The word hypnosis is derived from the Greek word ‘hypnos’, meaning sleep, but there is widespread agreement that subjects in the state of hypnosis are neither asleep nor unconscious . The Encyclopaedia Britannica defines hypnosis as “a special psychological state with certain physiological attributes, resembling sleep only superficially and marked by a functioning of the individual at a level of awareness other than the ordinary conscious state…” . There is no single agreed definition of hypnosis among learned medical authorities, but common descriptions include ‘a state of focused attention’, a ‘hypersuggestible’ or ‘dissociated’ state . This state is often found in normal everyday activities, such as becoming engrossed in watching a film or when undertaking a sporting activity, activities where a subject temporarily minimises external influences to concentrate fully on another task. The American Psychological Association describes hypnosis as ‘a procedure during which a health professional or researcher suggests that a client, patient or subject experience changes in sensations, perceptions, thoughts or behavior’ . Anyone who has undergone hypnosis or observed hypnosis in a therapeutic setting will recognise that both control and awareness of surroundings are commonly maintained.

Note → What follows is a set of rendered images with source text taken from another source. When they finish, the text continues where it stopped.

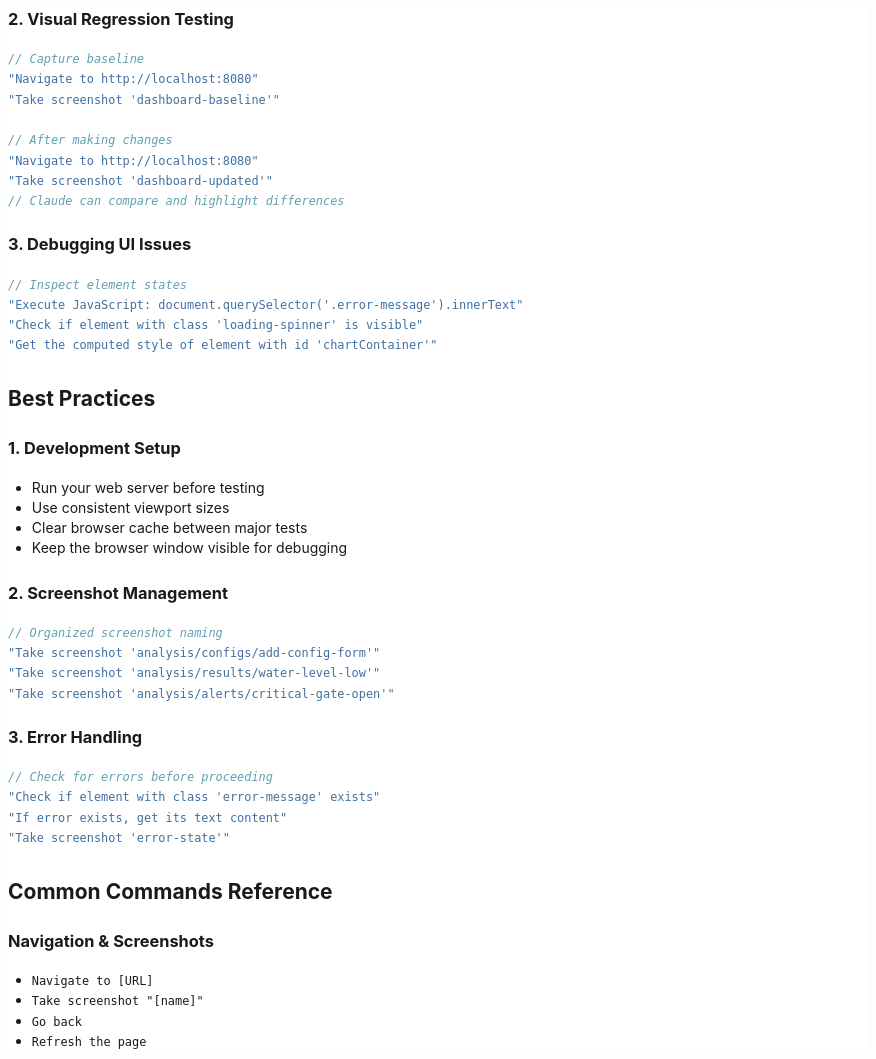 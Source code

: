 ### 2. Visual Regression Testing

```javascript
// Capture baseline
"Navigate to http://localhost:8080"
"Take screenshot 'dashboard-baseline'"

// After making changes
"Navigate to http://localhost:8080"
"Take screenshot 'dashboard-updated'"
// Claude can compare and highlight differences
```

### 3. Debugging UI Issues

```javascript
// Inspect element states
"Execute JavaScript: document.querySelector('.error-message').innerText"
"Check if element with class 'loading-spinner' is visible"
"Get the computed style of element with id 'chartContainer'"
```

## Best Practices

### 1. Development Setup

- Run your web server before testing
- Use consistent viewport sizes
- Clear browser cache between major tests
- Keep the browser window visible for debugging

### 2. Screenshot Management

```javascript
// Organized screenshot naming
"Take screenshot 'analysis/configs/add-config-form'"
"Take screenshot 'analysis/results/water-level-low'"
"Take screenshot 'analysis/alerts/critical-gate-open'"
```

### 3. Error Handling

```javascript
// Check for errors before proceeding
"Check if element with class 'error-message' exists"
"If error exists, get its text content"
"Take screenshot 'error-state'"
```

## Common Commands Reference

### Navigation & Screenshots
- `Navigate to [URL]`
- `Take screenshot "[name]"`
- `Go back`
- `Refresh the page`
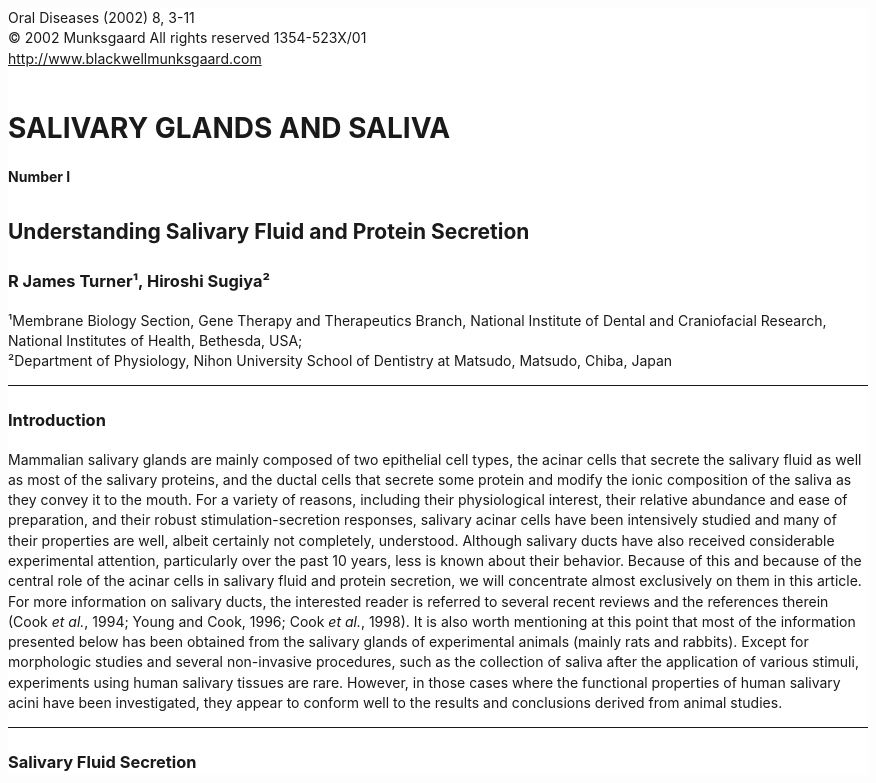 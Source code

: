 
Oral Diseases (2002) 8, 3-11  
© 2002 Munksgaard All rights reserved 1354-523X/01  
http://www.blackwellmunksgaard.com  

# SALIVARY GLANDS AND SALIVA  
**Number I**

## Understanding Salivary Fluid and Protein Secretion

### R James Turner¹, Hiroshi Sugiya²

¹Membrane Biology Section, Gene Therapy and Therapeutics Branch, National Institute of Dental and Craniofacial Research, National Institutes of Health, Bethesda, USA;  
²Department of Physiology, Nihon University School of Dentistry at Matsudo, Matsudo, Chiba, Japan

---

### Introduction

Mammalian salivary glands are mainly composed of two epithelial cell types, the acinar cells that secrete the salivary fluid as well as most of the salivary proteins, and the ductal cells that secrete some protein and modify the ionic composition of the saliva as they convey it to the mouth. For a variety of reasons, including their physiological interest, their relative abundance and ease of preparation, and their robust stimulation-secretion responses, salivary acinar cells have been intensively studied and many of their properties are well, albeit certainly not completely, understood. Although salivary ducts have also received considerable experimental attention, particularly over the past 10 years, less is known about their behavior. Because of this and because of the central role of the acinar cells in salivary fluid and protein secretion, we will concentrate almost exclusively on them in this article. For more information on salivary ducts, the interested reader is referred to several recent reviews and the references therein (Cook *et al.*, 1994; Young and Cook, 1996; Cook *et al.*, 1998). It is also worth mentioning at this point that most of the information presented below has been obtained from the salivary glands of experimental animals (mainly rats and rabbits). Except for morphologic studies and several non-invasive procedures, such as the collection of saliva after the application of various stimuli, experiments using human salivary tissues are rare. However, in those cases where the functional properties of human salivary acini have been investigated, they appear to conform well to the results and conclusions derived from animal studies.

---

### Salivary Fluid Secretion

It is interesting to note that hypnosis has long been recognised as a means for uncovering patients’ memories of intra-operative events whilst under anaesthesia [4, 5]. In 1965, Levinson  exposed 10 patients under deep anaesthesia to verbal suggestions indicative of an anaesthetic crisis. One month later, none of the patients could remember any of the intra-operative events explicitly but, under hypnosis, four of them accurately recalled the verbal communication used whilst they were anaesthetised. A further four patients recalled some of the communication and developed symptoms of anxiety. It seems that under hypnosis, certain patients are able to recover memories of events that happened under anaesthesia, that they are unable to recall in their normal waking state . As Wang et al. point out, it is well recognised that, although patients may have no explicit recall of events under anaesthesia, emotional symptoms may persist from the experience. The therapeutic importance of using hypnosis in this way is clear – once the cause of the psychological symptoms is known, treatment strategies can be more clearly directed.
The 5th National Audit Project (NAP5)  will, one hopes, give us a much clearer idea of the current incidence of explicit awareness but the incidence of implicit awareness will remain unknown. Hypnosis may be one of the few tools capable of discovering the presence of implicit awareness and may prove very useful in future investigations into the true incidence of anaesthetic awareness.